[Data excerpts]
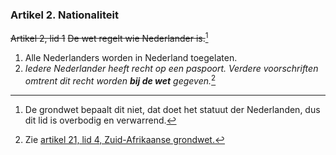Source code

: ### Artikel 2. Nationaliteit
~~Artikel 2, lid 1~~
~~De wet regelt wie Nederlander is.~~[^6]

1. Alle Nederlanders worden in Nederland toegelaten.
2. *Iedere Nederlander heeft recht op een paspoort. Verdere voorschriften omtrent dit recht worden **bij de wet** gegeven.*[^4]

[^4]: Zie [artikel 21, lid 4, Zuid-Afrikaanse grondwet.](https://www.justice.gov.za/constitution/chp02.html)
[^6]: De grondwet bepaalt dit niet, dat doet het statuut der Nederlanden, dus dit lid is overbodig en verwarrend.
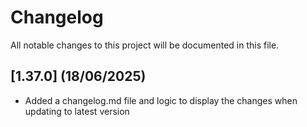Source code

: # Changelog

All notable changes to this project will be documented in this file.

## [1.37.0] (18/06/2025)
- Added a changelog.md file and logic to display the changes when updating to latest version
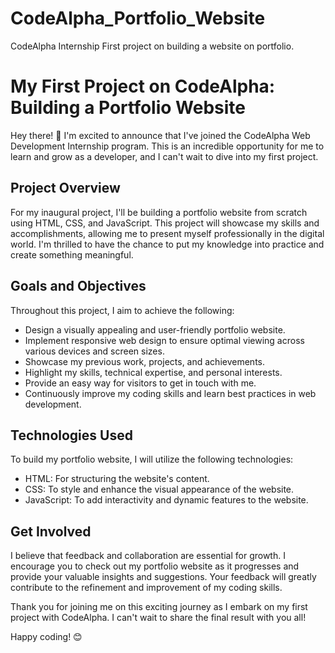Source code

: # CodeAlpha_Portfolio_Website
CodeAlpha Internship First project on building a website on portfolio.
# My First Project on CodeAlpha: Building a Portfolio Website

Hey there! 👋 I'm excited to announce that I've joined the CodeAlpha Web Development Internship program. This is an incredible opportunity for me to learn and grow as a developer, and I can't wait to dive into my first project.

## Project Overview

For my inaugural project, I'll be building a portfolio website from scratch using HTML, CSS, and JavaScript. This project will showcase my skills and accomplishments, allowing me to present myself professionally in the digital world. I'm thrilled to have the chance to put my knowledge into practice and create something meaningful.

## Goals and Objectives

Throughout this project, I aim to achieve the following:

- Design a visually appealing and user-friendly portfolio website.
- Implement responsive web design to ensure optimal viewing across various devices and screen sizes.
- Showcase my previous work, projects, and achievements.
- Highlight my skills, technical expertise, and personal interests.
- Provide an easy way for visitors to get in touch with me.
- Continuously improve my coding skills and learn best practices in web development.

## Technologies Used

To build my portfolio website, I will utilize the following technologies:

- HTML: For structuring the website's content.
- CSS: To style and enhance the visual appearance of the website.
- JavaScript: To add interactivity and dynamic features to the website.

## Get Involved

I believe that feedback and collaboration are essential for growth. I encourage you to check out my portfolio website as it progresses and provide your valuable insights and suggestions. Your feedback will greatly contribute to the refinement and improvement of my coding skills.

Thank you for joining me on this exciting journey as I embark on my first project with CodeAlpha. I can't wait to share the final result with you all!

Happy coding! 😊
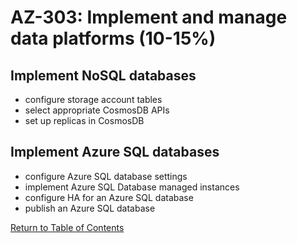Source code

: # AZ-303: Implement and manage data platforms (10-15%)

## Implement NoSQL databases
- configure storage account tables
- select appropriate CosmosDB APIs
- set up replicas in CosmosDB

## Implement Azure SQL databases
- configure Azure SQL database settings
- implement Azure SQL Database managed instances
- configure HA for an Azure SQL database
- publish an Azure SQL database

[Return to Table of Contents](README.md)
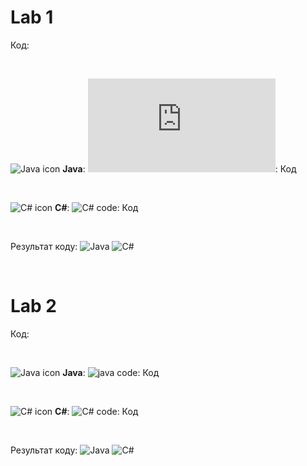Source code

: # Lab 1

Код:

<br>

![Java icon](/img/icons/java_icon.png) **Java**: ![java code](https://github.com/Nikkkt/OOP-KPI-Labs/blob/main/Lab1/Lab1%20Java/src/NumberOperations.java): Код

<br>

![C# icon](/img/icons/csharp_icon.png) **C#**: ![C# code](https://github.com/Nikkkt/OOP-KPI-Labs/blob/main/Lab1/Lab1%20C%23/NumberOperations.cs): Код

<br>

Результат коду:
![Java](/img/lab1_java.png)
![C#](/img/lab1_csharp.png)

<br>

# Lab 2

Код:

<br>

![Java icon](/img/icons/java_icon.png) **Java**: ![java code](): Код

<br>

![C# icon](/img/icons/csharp_icon.png) **C#**: ![C# code](): Код

<br>

Результат коду:
![Java](/img/lab2_java.png)
![C#](/img/lab2_csharp.png)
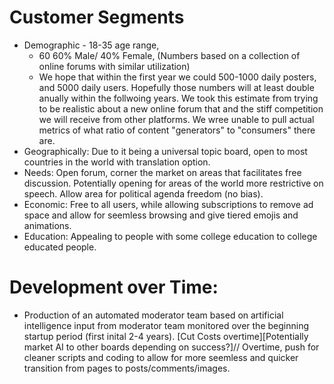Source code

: # Customer Segments
* Demographic - 18-35 age range, 
  * 60
  60% Male/ 40% Female, (Numbers based on a collection of online forums with similar utilization) 
  * We hope that within the first year we could 500-1000 daily posters, and 5000 daily users. Hopefully those numbers will at least double anually within the follwoing years. We took this estimate from trying to be realistic about a new online forum that and the stiff competition we will receive from other platforms. We wree unable to pull actual metrics of what ratio of content "generators" to "consumers" there are.
 * Geographically: Due to it being a universal topic board, open to most countries in the world with translation option. 
 * Needs: Open forum, corner the market on areas that facilitates free discussion. Potentially opening for areas of the world more restrictive on speech. Allow area for political agenda freedom (no bias). 
 * Economic: Free to all users, while allowing subscriptions to remove ad space and allow for seemless browsing and give tiered emojis and animations. 
 * Education: Appealing to people with some college education to college educated people.<br>

# Development over Time: 
* Production of an automated moderator team based on artificial intelligence input from moderator team monitored over the beginning startup period (first inital 2-4 years). [Cut Costs overtime][Potentially market AI to other boards depending on success?]// Overtime, push for cleaner scripts and coding to allow for more seemless and quicker transition from pages to posts/comments/images. <br>
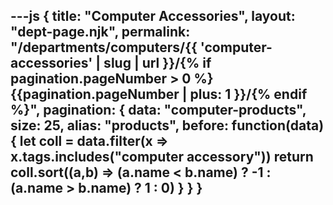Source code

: ---js
{
  title: "Computer Accessories",
  layout: "dept-page.njk",
  permalink: "/departments/computers/{{ 'computer-accessories' | slug | url }}/{% if pagination.pageNumber > 0 %}{{pagination.pageNumber | plus: 1 }}/{% endif %}",
  pagination: {
    data: "computer-products",
    size: 25,
    alias: "products",
    before: function(data) { 
      let coll = data.filter(x => x.tags.includes("computer accessory"))
      return coll.sort((a,b) => (a.name < b.name) ? -1 : (a.name > b.name) ? 1 : 0)
    }
  }
}
---


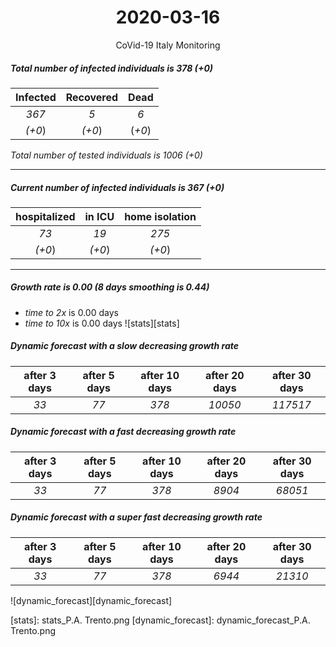 <div align='center'>

# 2020-03-16
CoVid-19 Italy Monitoring
</div>

##### Total number of infected individuals is 378 (+0)
Infected | Recovered | Dead
:---: | :---: | :---:
*367* | *5* | *6*
*(+0*) | *(+0*) | (*+0*)

*Total number of tested individuals is 1006 (+0)*
***
##### Current number of infected individuals is 367 (+0)
hospitalized | in ICU | home isolation
:---: | :---: | :---:
*73* |*19* |*275*
*(+0*) |*(+0*) |*(+0*)
***
##### Growth rate is 0.00 (8 days smoothing is 0.44)
- *time to 2x* is 0.00 days
- *time to 10x* is 0.00 days
![stats][stats]

##### Dynamic forecast with a slow decreasing growth rate
after 3 days | after 5 days | after 10 days | after 20 days | after 30 days
:---: | :---: | :---: | :---: | :---:
*33* |*77* |*378* |*10050* |*117517*
##### Dynamic forecast with a fast decreasing growth rate
after 3 days | after 5 days | after 10 days | after 20 days | after 30 days
:---: | :---: | :---: | :---: | :---:
*33* |*77* |*378* |*8904* |*68051*
##### Dynamic forecast with a super fast decreasing growth rate
after 3 days | after 5 days | after 10 days | after 20 days | after 30 days
:---: | :---: | :---: | :---: | :---:
*33* |*77* |*378* |*6944* |*21310*


![dynamic_forecast][dynamic_forecast]

[stats]: stats_P.A. Trento.png
[dynamic_forecast]: dynamic_forecast_P.A. Trento.png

> _DIRECTIONS FOR THIS TASK_: The data above needs to be retyped exactly, with the images left out.

> _WRITTEN RESPONSE_:
Source code

: ### Artikel 2. Nationaliteit
~~Artikel 2, lid 1~~
~~De wet regelt wie Nederlander is.~~[^6]

1. Alle Nederlanders worden in Nederland toegelaten.
2. *Iedere Nederlander heeft recht op een paspoort. Verdere voorschriften omtrent dit recht worden **bij de wet** gegeven.*[^4]

[^4]: Zie [artikel 21, lid 4, Zuid-Afrikaanse grondwet.](https://www.justice.gov.za/constitution/chp02.html)
[^6]: De grondwet bepaalt dit niet, dat doet het statuut der Nederlanden, dus dit lid is overbodig en verwarrend.
Source code

: # Changelog

All notable changes to this project will be documented in this file.

## [1.37.0] (18/06/2025)
- Added a changelog.md file and logic to display the changes when updating to latest version
Source code

: # CodeAlpha_Portfolio_Website
CodeAlpha Internship First project on building a website on portfolio.
# My First Project on CodeAlpha: Building a Portfolio Website

Hey there! 👋 I'm excited to announce that I've joined the CodeAlpha Web Development Internship program. This is an incredible opportunity for me to learn and grow as a developer, and I can't wait to dive into my first project.

## Project Overview

For my inaugural project, I'll be building a portfolio website from scratch using HTML, CSS, and JavaScript. This project will showcase my skills and accomplishments, allowing me to present myself professionally in the digital world. I'm thrilled to have the chance to put my knowledge into practice and create something meaningful.

## Goals and Objectives

Throughout this project, I aim to achieve the following:

- Design a visually appealing and user-friendly portfolio website.
- Implement responsive web design to ensure optimal viewing across various devices and screen sizes.
- Showcase my previous work, projects, and achievements.
- Highlight my skills, technical expertise, and personal interests.
- Provide an easy way for visitors to get in touch with me.
- Continuously improve my coding skills and learn best practices in web development.

## Technologies Used

To build my portfolio website, I will utilize the following technologies:

- HTML: For structuring the website's content.
- CSS: To style and enhance the visual appearance of the website.
- JavaScript: To add interactivity and dynamic features to the website.

## Get Involved

I believe that feedback and collaboration are essential for growth. I encourage you to check out my portfolio website as it progresses and provide your valuable insights and suggestions. Your feedback will greatly contribute to the refinement and improvement of my coding skills.

Thank you for joining me on this exciting journey as I embark on my first project with CodeAlpha. I can't wait to share the final result with you all!

Happy coding! 😊
Source code

: # AZ-303: Implement and manage data platforms (10-15%)

## Implement NoSQL databases
- configure storage account tables
- select appropriate CosmosDB APIs
- set up replicas in CosmosDB

## Implement Azure SQL databases
- configure Azure SQL database settings
- implement Azure SQL Database managed instances
- configure HA for an Azure SQL database
- publish an Azure SQL database

[Return to Table of Contents](README.md)
Source code

: # Lab 1

Код:

<br>

![Java icon](/img/icons/java_icon.png) **Java**: ![java code](https://github.com/Nikkkt/OOP-KPI-Labs/blob/main/Lab1/Lab1%20Java/src/NumberOperations.java): Код

<br>

![C# icon](/img/icons/csharp_icon.png) **C#**: ![C# code](https://github.com/Nikkkt/OOP-KPI-Labs/blob/main/Lab1/Lab1%20C%23/NumberOperations.cs): Код

<br>

Результат коду:
![Java](/img/lab1_java.png)
![C#](/img/lab1_csharp.png)

<br>

# Lab 2

Код:

<br>

![Java icon](/img/icons/java_icon.png) **Java**: ![java code](): Код

<br>

![C# icon](/img/icons/csharp_icon.png) **C#**: ![C# code](): Код

<br>

Результат коду:
![Java](/img/lab2_java.png)
![C#](/img/lab2_csharp.png)
Source code

: # Customer Segments
* Demographic - 18-35 age range, 
  * 60
  60% Male/ 40% Female, (Numbers based on a collection of online forums with similar utilization) 
  * We hope that within the first year we could 500-1000 daily posters, and 5000 daily users. Hopefully those numbers will at least double anually within the follwoing years. We took this estimate from trying to be realistic about a new online forum that and the stiff competition we will receive from other platforms. We wree unable to pull actual metrics of what ratio of content "generators" to "consumers" there are.
 * Geographically: Due to it being a universal topic board, open to most countries in the world with translation option. 
 * Needs: Open forum, corner the market on areas that facilitates free discussion. Potentially opening for areas of the world more restrictive on speech. Allow area for political agenda freedom (no bias). 
 * Economic: Free to all users, while allowing subscriptions to remove ad space and allow for seemless browsing and give tiered emojis and animations. 
 * Education: Appealing to people with some college education to college educated people.<br>

# Development over Time: 
* Production of an automated moderator team based on artificial intelligence input from moderator team monitored over the beginning startup period (first inital 2-4 years). [Cut Costs overtime][Potentially market AI to other boards depending on success?]// Overtime, push for cleaner scripts and coding to allow for more seemless and quicker transition from pages to posts/comments/images. <br>
Source code

: ---js
{
  title: "Computer Accessories",
  layout: "dept-page.njk",
  permalink: "/departments/computers/{{ 'computer-accessories' | slug | url }}/{% if pagination.pageNumber > 0 %}{{pagination.pageNumber | plus: 1 }}/{% endif %}",
  pagination: {
    data: "computer-products",
    size: 25,
    alias: "products",
    before: function(data) { 
      let coll = data.filter(x => x.tags.includes("computer accessory"))
      return coll.sort((a,b) => (a.name < b.name) ? -1 : (a.name > b.name) ? 1 : 0)
    }
  }
}
---


 <div align='center'>

# 2020-03-16
CoVid-19 Italy Monitoring
</div>

##### Total number of infected individuals is 378 (+0)
Infected | Recovered | Dead
:---: | :---: | :---:
*367* | *5* | *6*
*(+0*) | *(+0*) | (*+0*)

*Total number of tested individuals is 1006 (+0)*
***
##### Current number of infected individuals is 367 (+0)
hospitalized | in ICU | home isolation
:---: | :---: | :---:
*73* |*19* |*275*
*(+0*) |*(+0*) |*(+0*)
***
##### Growth rate is 0.00 (8 days smoothing is 0.44)
- *time to 2x* is 0.00 days
- *time to 10x* is 0.00 days
![stats][stats]

##### Dynamic forecast with a slow decreasing growth rate
after 3 days | after 5 days | after 10 days | after 20 days | after 30 days
:---: | :---: | :---: | :---: | :---:
*33* |*77* |*378* |*10050* |*117517*
##### Dynamic forecast with a fast decreasing growth rate
after 3 days | after 5 days | after 10 days | after 20 days | after 30 days
:---: | :---: | :---: | :---: | :---:
*33* |*77* |*378* |*8904* |*68051*
##### Dynamic forecast with a super fast decreasing growth rate
after 3 days | after 5 days | after 10 days | after 20 days | after 30 days
:---: | :---: | :---: | :---: | :---:
*33* |*77* |*378* |*6944* |*21310*


![dynamic_forecast][dynamic_forecast]

[stats]: stats_P.A. Trento.png
[dynamic_forecast]: dynamic_forecast_P.A. Trento.png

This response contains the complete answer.